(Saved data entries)
>>>>>
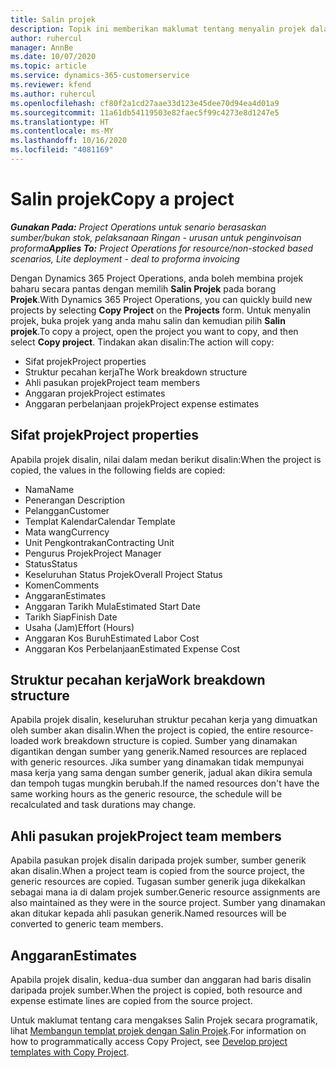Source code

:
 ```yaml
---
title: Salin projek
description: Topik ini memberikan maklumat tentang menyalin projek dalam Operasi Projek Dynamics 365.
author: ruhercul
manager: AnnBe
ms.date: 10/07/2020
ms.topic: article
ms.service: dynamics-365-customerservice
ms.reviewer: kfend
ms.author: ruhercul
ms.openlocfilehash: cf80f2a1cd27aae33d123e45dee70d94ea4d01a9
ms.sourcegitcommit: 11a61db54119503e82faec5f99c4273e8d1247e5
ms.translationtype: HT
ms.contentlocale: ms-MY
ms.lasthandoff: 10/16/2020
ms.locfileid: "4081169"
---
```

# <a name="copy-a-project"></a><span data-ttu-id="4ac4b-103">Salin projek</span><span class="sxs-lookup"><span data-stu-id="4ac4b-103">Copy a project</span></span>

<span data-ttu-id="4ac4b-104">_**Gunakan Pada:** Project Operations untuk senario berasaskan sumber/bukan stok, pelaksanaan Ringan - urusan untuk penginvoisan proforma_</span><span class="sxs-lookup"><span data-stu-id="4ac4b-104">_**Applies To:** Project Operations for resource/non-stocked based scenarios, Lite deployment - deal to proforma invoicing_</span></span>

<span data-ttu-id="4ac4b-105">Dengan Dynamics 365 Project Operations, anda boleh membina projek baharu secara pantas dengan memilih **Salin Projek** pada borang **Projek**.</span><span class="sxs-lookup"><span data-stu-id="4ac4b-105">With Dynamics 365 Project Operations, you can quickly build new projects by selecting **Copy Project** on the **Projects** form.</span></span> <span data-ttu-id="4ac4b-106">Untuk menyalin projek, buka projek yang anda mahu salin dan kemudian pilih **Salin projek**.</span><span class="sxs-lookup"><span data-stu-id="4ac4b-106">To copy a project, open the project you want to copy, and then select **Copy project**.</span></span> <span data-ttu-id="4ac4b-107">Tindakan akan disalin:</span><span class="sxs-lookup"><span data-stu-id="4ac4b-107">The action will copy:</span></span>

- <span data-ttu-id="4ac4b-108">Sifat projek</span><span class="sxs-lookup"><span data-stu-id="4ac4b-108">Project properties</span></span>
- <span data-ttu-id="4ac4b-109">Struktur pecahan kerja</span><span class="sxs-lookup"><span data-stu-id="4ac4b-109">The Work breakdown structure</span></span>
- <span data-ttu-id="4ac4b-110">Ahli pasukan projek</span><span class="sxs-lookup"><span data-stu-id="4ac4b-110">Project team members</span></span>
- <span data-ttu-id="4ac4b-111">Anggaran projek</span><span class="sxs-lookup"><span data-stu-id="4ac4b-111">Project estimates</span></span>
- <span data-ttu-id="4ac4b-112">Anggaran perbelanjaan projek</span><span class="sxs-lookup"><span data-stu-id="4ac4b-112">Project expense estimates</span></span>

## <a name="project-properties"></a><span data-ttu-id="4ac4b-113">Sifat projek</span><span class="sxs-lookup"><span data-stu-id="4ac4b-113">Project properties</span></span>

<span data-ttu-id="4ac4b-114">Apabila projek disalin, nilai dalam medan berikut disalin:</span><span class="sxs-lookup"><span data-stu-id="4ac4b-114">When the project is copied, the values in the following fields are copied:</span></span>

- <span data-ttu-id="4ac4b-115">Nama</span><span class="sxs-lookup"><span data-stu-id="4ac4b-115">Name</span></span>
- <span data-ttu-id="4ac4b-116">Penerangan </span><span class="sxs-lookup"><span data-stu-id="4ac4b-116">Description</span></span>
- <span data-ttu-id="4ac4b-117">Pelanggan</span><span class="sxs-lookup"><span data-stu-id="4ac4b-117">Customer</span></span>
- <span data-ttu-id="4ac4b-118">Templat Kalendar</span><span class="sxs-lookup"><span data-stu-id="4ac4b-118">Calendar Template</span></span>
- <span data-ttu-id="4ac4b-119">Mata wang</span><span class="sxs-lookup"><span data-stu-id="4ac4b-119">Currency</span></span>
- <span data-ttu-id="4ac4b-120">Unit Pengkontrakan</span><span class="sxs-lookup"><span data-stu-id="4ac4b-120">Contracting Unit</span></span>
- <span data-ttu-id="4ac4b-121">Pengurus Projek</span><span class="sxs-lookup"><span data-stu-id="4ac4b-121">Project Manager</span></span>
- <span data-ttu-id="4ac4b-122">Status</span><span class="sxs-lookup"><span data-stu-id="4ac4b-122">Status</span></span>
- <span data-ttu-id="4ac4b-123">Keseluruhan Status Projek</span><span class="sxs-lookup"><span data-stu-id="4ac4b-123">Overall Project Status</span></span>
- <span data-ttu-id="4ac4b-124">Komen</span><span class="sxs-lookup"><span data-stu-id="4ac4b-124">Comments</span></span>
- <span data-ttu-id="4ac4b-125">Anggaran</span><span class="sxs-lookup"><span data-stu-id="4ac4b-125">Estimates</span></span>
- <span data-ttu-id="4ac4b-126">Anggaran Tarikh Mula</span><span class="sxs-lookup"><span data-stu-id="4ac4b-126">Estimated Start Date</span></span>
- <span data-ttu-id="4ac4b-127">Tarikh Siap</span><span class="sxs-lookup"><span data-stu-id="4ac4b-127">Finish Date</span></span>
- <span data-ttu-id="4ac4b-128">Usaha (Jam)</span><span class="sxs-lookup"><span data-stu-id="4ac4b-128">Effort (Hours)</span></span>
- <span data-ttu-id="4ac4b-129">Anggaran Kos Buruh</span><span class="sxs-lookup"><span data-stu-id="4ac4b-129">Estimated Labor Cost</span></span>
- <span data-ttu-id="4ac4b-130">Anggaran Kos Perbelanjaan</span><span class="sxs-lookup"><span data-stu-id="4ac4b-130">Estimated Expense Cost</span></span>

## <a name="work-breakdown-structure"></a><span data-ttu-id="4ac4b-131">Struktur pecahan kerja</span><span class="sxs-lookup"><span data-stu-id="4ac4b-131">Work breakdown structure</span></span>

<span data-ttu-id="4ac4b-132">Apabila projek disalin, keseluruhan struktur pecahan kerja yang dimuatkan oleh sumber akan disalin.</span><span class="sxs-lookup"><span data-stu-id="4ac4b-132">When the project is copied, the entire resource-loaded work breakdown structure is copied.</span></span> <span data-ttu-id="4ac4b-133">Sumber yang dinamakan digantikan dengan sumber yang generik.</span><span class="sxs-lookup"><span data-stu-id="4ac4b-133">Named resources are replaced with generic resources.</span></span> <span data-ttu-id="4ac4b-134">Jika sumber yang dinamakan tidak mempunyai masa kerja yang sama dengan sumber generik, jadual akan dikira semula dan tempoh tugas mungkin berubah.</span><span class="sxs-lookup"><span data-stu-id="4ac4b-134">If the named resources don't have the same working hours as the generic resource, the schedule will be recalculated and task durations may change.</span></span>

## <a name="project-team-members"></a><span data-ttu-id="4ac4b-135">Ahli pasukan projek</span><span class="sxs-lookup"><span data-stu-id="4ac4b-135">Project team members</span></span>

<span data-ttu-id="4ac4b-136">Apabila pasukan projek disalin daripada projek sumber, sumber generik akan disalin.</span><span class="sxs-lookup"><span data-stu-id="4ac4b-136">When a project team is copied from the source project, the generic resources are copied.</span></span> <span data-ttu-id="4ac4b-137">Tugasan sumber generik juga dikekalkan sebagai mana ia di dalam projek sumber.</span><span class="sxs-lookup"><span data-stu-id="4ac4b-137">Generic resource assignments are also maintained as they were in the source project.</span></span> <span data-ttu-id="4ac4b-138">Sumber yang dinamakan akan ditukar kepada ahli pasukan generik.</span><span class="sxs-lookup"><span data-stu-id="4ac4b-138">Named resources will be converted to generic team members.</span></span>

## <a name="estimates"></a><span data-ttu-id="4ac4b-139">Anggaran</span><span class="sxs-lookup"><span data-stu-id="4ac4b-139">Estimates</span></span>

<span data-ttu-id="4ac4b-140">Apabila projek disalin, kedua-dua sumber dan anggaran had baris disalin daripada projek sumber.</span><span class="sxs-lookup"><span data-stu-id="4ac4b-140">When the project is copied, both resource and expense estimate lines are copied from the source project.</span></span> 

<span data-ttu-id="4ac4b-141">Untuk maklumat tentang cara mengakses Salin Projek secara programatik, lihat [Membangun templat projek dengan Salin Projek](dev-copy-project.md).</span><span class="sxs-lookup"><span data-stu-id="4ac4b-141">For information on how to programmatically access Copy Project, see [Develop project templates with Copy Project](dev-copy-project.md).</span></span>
<<<<<
>>>>>
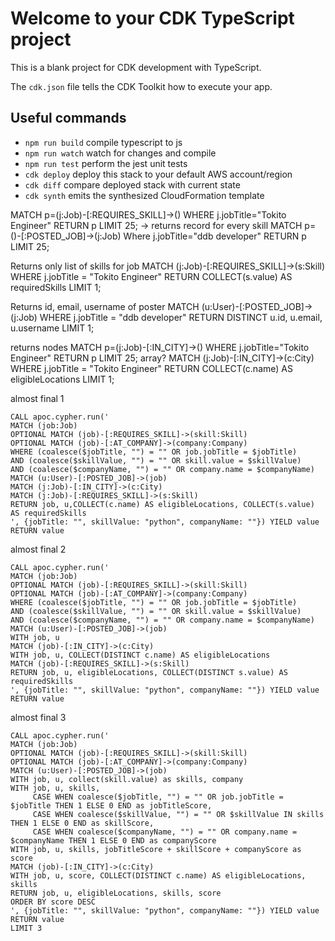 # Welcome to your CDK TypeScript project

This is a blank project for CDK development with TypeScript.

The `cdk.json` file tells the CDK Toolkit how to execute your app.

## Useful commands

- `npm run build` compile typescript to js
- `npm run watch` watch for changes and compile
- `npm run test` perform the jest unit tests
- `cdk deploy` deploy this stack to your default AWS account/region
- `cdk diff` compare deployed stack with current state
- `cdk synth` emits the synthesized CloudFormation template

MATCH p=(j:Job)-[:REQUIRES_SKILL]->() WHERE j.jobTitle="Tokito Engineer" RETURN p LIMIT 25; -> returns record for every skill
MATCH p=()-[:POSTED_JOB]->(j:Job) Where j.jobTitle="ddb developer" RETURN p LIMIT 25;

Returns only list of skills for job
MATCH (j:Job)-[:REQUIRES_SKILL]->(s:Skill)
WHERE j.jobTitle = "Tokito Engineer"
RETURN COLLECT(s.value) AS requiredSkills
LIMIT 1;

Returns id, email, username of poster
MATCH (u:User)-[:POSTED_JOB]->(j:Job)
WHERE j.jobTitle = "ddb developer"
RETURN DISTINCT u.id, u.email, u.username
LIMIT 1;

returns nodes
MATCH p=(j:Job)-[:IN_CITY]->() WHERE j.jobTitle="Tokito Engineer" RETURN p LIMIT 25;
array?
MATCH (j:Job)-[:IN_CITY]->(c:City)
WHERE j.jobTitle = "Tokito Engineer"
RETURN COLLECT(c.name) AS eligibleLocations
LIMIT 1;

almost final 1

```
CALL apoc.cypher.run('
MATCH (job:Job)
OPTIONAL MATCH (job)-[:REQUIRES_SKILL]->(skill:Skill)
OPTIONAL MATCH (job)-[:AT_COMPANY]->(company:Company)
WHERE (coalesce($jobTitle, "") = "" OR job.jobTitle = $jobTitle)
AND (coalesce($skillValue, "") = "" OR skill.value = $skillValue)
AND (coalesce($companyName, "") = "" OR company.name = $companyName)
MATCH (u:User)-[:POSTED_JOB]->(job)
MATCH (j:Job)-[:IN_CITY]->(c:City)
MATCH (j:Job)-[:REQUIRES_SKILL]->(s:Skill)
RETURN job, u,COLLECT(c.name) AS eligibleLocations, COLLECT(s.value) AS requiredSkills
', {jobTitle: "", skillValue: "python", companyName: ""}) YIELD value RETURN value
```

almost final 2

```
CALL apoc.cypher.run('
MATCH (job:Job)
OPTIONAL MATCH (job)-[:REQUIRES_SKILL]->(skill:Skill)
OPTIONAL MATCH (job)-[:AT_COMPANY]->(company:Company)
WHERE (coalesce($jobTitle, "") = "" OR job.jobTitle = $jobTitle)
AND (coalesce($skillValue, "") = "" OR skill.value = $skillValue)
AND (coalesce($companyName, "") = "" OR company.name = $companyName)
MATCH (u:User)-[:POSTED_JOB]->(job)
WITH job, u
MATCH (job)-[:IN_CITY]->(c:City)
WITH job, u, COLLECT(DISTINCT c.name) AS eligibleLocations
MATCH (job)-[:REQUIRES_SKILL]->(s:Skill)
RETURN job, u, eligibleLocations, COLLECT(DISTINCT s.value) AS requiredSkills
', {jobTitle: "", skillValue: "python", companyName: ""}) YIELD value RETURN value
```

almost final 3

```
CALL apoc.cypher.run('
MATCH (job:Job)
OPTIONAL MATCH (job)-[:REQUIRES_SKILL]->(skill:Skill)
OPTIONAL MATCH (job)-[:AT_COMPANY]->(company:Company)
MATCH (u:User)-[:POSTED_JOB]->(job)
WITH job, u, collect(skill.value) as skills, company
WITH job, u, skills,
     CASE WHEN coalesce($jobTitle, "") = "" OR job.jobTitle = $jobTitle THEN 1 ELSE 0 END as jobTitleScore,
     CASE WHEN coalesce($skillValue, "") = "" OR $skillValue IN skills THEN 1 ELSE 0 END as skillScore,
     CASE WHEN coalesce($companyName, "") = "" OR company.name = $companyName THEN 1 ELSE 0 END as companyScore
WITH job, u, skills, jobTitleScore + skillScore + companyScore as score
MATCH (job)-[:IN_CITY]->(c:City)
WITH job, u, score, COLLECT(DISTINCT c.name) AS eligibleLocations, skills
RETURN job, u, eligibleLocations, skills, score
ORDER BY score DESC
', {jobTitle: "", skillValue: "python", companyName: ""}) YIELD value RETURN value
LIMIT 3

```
<<<<<
__Task to carry out__
Of all the entries above, repeat only the lines from the line that has "This is a blank" to the line that has "Returns id, email, username of poster", both lines included, exactly.

__Exercise response__
This is a blank project for CDK development with TypeScript.

The `cdk.json` file tells the CDK Toolkit how to execute your app.

## Useful commands

- `npm run build` compile typescript to js
- `npm run watch` watch for changes and compile
- `npm run test` perform the jest unit tests
- `cdk deploy` deploy this stack to your default AWS account/region
- `cdk diff` compare deployed stack with current state
- `cdk synth` emits the synthesized CloudFormation template

MATCH p=(j:Job)-[:REQUIRES_SKILL]->() WHERE j.jobTitle="Tokito Engineer" RETURN p LIMIT 25; -> returns record for every skill
MATCH p=()-[:POSTED_JOB]->(j:Job) Where j.jobTitle="ddb developer" RETURN p LIMIT 25;

Returns only list of skills for job
MATCH (j:Job)-[:REQUIRES_SKILL]->(s:Skill)
WHERE j.jobTitle = "Tokito Engineer"
RETURN COLLECT(s.value) AS requiredSkills
LIMIT 1;

Returns id, email, username of poster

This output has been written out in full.